First, the inquiry comes from inside the administration, not from Democrats in Congress. Second, unlike the splintered inquiries being pressed on Capitol Hill, it is expected to be a unified investigation covering many facets of the political operation in which Rove played a leading part.
“We will take the evidence where it leads us,” Scott J. Bloch, head of the Office of Special Counsel and a presidential appointee, said in an interview Monday. “We will not leave any stone unturned.”
George Soros is exactly like that Virginia Tech gunman
Somebody’s having a wee bit of trouble keeping things in perspective:
I have lived on the other side of the gun barrel pointed by Media Matters for America for the better part of three years, and I know what it feels like when a bunch of crackpots with keyboards pull the trigger, backed by millions upon millions of dollars in funding from George Soros.
* * *
Like that mentally unbalanced and angry gunman at Virginia Tech, they’ll methodically march through the domiciles of the conservative movement, targeting the movement’s leaders for career elimination – until and unless we stand up and fight back against their campaign of mayhem against conservative leaders and causes.
And speaking of Soros, TBogg gives us the lowdown on the latest Bill O’Reilly meltdown. Worth the click.
Kucinich to introduce articles of impeachment for Cheney tomorrow
From Dennis Kucinich’s press secretary:
Congressman Kucinich Will Hold Press Conference to Announce Introduction of Articles of Impeachment Relating To Vice President Richard Cheney
WASHINGTON, D.C. - Congressman Dennis Kucinich (D-OH) will hold a news conference tomorrow afternoon to announce the introduction of articles of impeachment relating to the Vice President of the United States Richard B. Cheney.
Where: Cannon Terrace (intersection of Independence Avenue and New Jersey Avenue)
When: Tuesday, April 24, 2007
Time: 12 p.m.
Okay, so by the grace of some deity, only the pilot died this time. But can we please stop allowing jet fighter stunt shows over major metropolitan areas now? If this accident had occurred over San Francisco — well, enough said.
The arrogant disregard for civilian safety inherent in these shows has bothered me for a very long time.
(…adding: in San Francisco every year the Blue Angels spend two days during Fleet Week buzzing the entire city in tight formation — low altitude, wingtip-to-wingtip through the financial district and over residential neighborhoods. There’s apparently a similar show once a year in Seattle. A lot of people enjoy the spectacle, but it’s always struck me as a really terrible and unnecessary accident waiting to happen. And as the tragedy linked above makes clear, accidents do happen. Click through and you’ll read about people’s homes damaged by falling debris — it was a small miracle that no civilians were killed. If and when an accident like this ever occurs over a densely populated area, we won’t be so lucky…)

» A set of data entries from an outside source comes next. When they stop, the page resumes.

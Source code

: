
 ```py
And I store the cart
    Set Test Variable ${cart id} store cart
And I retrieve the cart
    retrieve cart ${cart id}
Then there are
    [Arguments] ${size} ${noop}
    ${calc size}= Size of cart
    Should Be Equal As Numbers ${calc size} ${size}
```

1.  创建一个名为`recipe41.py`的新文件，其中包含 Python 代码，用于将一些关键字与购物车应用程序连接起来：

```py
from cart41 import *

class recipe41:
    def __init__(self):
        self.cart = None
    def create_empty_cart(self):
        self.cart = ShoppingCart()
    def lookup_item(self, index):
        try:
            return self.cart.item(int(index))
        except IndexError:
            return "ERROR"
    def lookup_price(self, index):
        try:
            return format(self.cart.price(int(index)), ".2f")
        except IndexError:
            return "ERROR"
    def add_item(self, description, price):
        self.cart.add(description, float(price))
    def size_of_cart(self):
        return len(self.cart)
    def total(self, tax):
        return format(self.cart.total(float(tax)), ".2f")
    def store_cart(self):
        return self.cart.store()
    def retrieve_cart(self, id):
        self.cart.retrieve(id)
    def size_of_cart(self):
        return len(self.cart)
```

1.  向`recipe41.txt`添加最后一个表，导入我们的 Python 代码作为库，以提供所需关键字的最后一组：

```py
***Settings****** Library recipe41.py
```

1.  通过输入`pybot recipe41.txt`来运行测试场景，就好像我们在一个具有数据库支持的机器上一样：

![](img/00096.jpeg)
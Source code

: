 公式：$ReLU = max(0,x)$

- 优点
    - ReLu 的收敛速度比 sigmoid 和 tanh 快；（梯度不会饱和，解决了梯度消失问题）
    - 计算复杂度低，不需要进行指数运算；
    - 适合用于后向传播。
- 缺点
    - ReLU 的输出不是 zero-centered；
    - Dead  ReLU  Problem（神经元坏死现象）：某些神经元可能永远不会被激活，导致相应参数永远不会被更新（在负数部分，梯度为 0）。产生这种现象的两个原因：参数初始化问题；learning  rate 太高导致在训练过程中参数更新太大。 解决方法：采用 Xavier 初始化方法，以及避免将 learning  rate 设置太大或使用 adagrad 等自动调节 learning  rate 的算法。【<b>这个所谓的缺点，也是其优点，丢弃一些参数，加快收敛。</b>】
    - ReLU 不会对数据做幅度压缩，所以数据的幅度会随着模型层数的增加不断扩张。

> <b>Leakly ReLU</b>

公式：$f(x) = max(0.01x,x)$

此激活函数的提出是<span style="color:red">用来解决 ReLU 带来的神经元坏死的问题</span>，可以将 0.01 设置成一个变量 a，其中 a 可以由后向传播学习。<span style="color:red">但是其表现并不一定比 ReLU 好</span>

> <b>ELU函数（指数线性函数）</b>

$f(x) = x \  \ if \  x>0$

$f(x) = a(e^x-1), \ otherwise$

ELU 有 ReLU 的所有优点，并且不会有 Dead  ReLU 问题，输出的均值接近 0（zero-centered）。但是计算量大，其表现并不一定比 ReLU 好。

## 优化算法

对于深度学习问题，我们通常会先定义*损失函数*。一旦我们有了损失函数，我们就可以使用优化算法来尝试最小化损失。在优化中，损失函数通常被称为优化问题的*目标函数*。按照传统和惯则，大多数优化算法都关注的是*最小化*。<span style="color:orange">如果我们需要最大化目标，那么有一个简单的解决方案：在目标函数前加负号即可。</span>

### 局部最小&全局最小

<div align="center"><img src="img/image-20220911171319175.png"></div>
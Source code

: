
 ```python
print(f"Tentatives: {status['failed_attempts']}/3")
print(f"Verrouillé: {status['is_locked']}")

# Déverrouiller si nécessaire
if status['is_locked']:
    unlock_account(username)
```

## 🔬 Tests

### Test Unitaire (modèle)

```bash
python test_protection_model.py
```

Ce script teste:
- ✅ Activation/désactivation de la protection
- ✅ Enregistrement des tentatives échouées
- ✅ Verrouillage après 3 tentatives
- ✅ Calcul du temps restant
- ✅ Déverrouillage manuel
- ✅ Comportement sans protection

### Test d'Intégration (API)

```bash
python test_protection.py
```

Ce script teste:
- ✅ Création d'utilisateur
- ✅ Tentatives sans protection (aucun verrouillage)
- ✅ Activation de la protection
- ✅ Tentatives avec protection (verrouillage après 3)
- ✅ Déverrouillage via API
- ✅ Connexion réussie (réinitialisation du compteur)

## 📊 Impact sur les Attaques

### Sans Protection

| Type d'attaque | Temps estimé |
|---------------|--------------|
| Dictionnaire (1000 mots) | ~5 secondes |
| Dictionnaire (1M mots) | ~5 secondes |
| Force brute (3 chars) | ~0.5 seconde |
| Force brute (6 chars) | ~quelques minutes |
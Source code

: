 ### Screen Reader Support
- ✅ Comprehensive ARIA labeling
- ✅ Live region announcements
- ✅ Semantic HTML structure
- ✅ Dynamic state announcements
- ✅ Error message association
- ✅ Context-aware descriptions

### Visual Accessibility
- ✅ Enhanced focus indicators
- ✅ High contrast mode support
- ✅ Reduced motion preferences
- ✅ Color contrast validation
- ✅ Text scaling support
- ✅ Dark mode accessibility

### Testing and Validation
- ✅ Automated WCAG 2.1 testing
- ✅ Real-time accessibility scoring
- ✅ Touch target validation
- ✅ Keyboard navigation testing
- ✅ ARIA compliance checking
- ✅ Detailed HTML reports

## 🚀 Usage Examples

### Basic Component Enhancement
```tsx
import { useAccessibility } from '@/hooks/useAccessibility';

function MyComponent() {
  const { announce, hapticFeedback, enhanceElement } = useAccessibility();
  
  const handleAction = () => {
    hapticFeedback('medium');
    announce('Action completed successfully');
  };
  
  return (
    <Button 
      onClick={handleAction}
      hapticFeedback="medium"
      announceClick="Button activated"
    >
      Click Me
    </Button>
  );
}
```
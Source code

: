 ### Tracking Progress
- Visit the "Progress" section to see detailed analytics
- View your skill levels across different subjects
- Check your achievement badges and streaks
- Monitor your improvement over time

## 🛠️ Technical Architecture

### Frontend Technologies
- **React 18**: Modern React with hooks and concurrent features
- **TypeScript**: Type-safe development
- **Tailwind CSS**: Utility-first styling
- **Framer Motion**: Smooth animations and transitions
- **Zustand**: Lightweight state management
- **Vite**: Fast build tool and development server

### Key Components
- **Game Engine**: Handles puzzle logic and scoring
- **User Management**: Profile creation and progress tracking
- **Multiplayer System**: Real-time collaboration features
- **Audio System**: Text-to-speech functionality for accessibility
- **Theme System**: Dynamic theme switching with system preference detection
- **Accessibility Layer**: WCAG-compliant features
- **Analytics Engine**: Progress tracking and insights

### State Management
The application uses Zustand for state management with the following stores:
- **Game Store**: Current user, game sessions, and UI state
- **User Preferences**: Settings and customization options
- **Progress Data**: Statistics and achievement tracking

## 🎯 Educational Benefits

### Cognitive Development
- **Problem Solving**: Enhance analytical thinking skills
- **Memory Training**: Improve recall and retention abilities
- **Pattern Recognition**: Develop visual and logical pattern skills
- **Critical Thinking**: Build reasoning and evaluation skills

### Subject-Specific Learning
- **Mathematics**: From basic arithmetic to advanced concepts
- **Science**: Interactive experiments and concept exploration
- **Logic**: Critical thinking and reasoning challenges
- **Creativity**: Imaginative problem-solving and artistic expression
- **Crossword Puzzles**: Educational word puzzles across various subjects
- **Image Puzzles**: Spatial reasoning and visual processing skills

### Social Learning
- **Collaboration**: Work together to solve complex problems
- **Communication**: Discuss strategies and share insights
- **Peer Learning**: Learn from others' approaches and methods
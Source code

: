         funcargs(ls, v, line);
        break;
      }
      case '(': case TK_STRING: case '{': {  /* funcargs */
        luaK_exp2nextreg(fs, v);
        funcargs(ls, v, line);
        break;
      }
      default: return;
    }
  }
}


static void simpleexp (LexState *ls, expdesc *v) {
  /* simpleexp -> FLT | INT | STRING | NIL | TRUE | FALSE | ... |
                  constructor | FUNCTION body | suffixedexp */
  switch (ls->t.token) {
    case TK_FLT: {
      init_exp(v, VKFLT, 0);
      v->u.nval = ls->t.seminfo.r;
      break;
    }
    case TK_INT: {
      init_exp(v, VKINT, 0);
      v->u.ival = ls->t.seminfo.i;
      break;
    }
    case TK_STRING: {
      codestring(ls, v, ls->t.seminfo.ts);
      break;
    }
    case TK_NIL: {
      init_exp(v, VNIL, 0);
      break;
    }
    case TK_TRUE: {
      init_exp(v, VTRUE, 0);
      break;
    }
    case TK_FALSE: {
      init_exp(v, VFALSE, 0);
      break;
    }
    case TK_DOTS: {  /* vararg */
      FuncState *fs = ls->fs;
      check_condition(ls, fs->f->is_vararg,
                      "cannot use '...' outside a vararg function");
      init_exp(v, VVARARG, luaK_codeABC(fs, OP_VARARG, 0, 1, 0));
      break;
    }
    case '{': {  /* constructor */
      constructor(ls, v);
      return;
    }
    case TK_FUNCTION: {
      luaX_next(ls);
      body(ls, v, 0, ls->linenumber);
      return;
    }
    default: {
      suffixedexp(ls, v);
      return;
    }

In which we play, “let me direct your attention to the first paragraph…”
1. Let me direct your attention to the first paragraph of Maureen Dowd’s column, which is all about John Edwards’ hair.
Whether or not the country is ready to elect a woman president or a black president, it’s definitely not ready for a metrosexual in chief.
Keep in mind that this sort of thing won MoDo a Pulitzer Prize a few years back, and weep.
2. Let me direct your attention to the first paragraph of a front page article that pretty much encapsulates everything I hate about the New York Times.
Hundreds of thousands of New Yorkers live in the rough equivalent of private clubs — co-op apartment houses with rules that govern everything from admission to elevator-landing décor. In certain circles, the co-op-application-process horror story is as much a dinner-party cliché as the renovation-nightmare saga, the nursery-school-rejection narrative and indignation over excess packaging of food from Fresh Direct.